Rendered images with source text

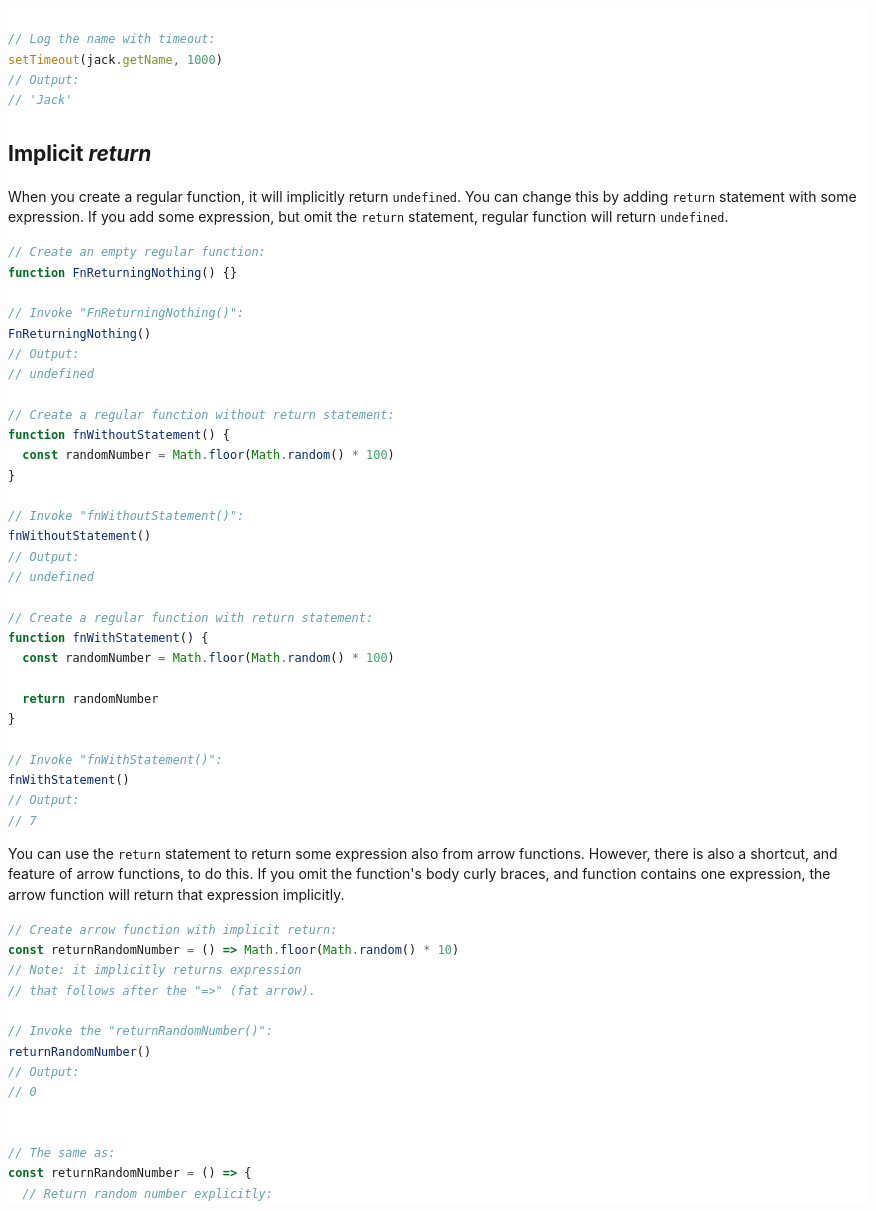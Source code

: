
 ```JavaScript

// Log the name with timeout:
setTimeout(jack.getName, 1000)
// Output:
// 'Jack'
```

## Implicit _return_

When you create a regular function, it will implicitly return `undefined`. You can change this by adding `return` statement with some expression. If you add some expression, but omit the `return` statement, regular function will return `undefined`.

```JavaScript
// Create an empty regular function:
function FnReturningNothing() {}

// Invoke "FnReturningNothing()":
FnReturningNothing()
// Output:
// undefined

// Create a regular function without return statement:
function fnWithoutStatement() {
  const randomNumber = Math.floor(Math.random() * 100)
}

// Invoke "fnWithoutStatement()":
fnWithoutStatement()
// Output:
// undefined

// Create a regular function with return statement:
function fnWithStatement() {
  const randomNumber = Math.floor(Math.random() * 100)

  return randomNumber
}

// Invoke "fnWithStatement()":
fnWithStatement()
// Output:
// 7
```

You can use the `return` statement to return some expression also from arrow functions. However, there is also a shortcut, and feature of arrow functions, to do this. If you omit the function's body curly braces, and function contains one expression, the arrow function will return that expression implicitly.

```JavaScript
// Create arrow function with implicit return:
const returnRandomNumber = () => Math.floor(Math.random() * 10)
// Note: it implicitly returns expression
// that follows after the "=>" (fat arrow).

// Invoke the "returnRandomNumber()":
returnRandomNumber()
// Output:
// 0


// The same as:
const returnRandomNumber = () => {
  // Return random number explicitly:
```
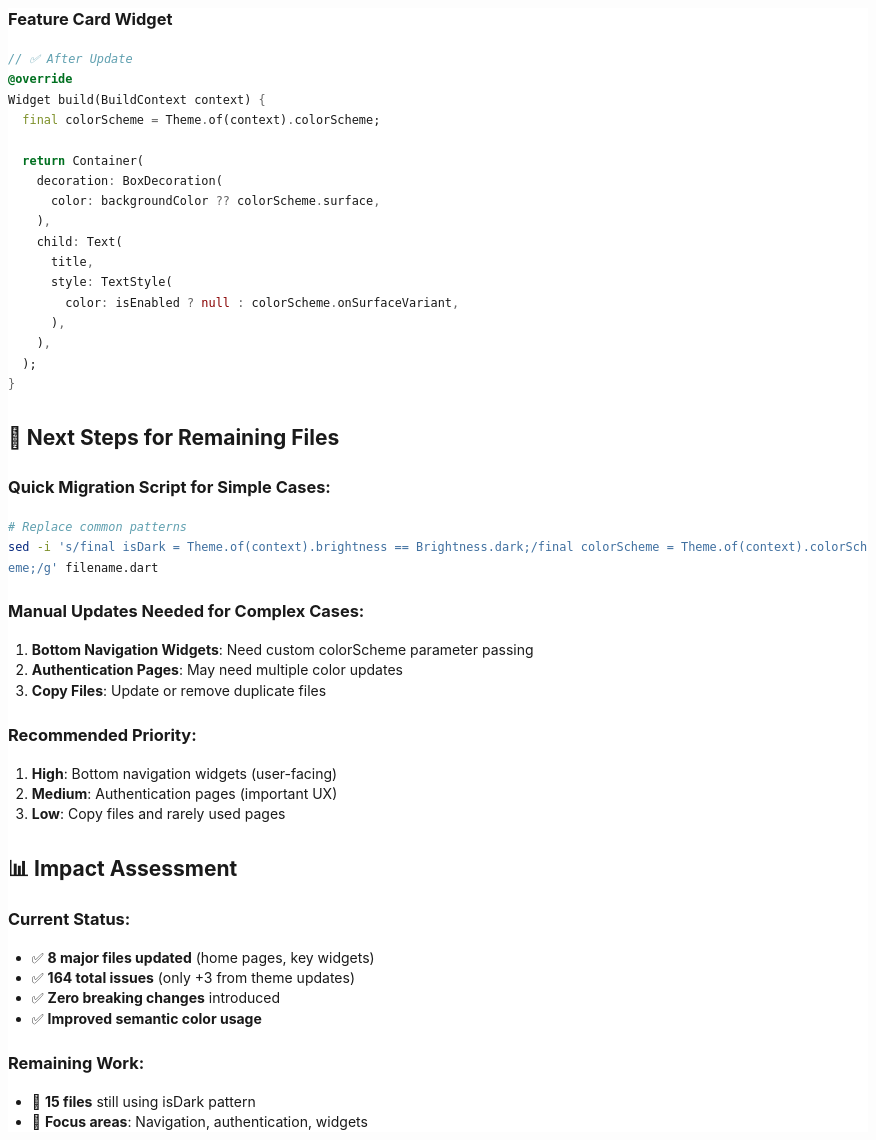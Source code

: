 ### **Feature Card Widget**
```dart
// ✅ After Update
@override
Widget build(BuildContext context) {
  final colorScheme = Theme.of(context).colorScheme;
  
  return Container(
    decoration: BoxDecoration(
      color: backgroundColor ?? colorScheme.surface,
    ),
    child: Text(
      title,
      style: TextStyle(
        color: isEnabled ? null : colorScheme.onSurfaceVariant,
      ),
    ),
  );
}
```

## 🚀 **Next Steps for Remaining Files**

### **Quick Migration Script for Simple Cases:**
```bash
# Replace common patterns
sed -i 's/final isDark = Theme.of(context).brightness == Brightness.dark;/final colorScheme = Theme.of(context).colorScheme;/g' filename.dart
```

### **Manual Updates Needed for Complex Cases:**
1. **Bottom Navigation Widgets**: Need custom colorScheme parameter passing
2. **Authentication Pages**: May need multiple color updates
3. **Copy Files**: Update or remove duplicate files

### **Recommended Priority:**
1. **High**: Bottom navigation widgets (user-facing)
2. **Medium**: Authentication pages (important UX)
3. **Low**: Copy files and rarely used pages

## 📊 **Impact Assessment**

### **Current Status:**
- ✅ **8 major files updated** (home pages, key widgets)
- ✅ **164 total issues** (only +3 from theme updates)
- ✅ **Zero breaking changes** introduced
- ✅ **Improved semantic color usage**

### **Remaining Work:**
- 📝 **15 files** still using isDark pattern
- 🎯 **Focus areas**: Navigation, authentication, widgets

Exercise goal:
Which lines above include the word "Cases"? Return each one.

Your solution:
### **Quick Migration Script for Simple Cases:**
### **Manual Updates Needed for Complex Cases:**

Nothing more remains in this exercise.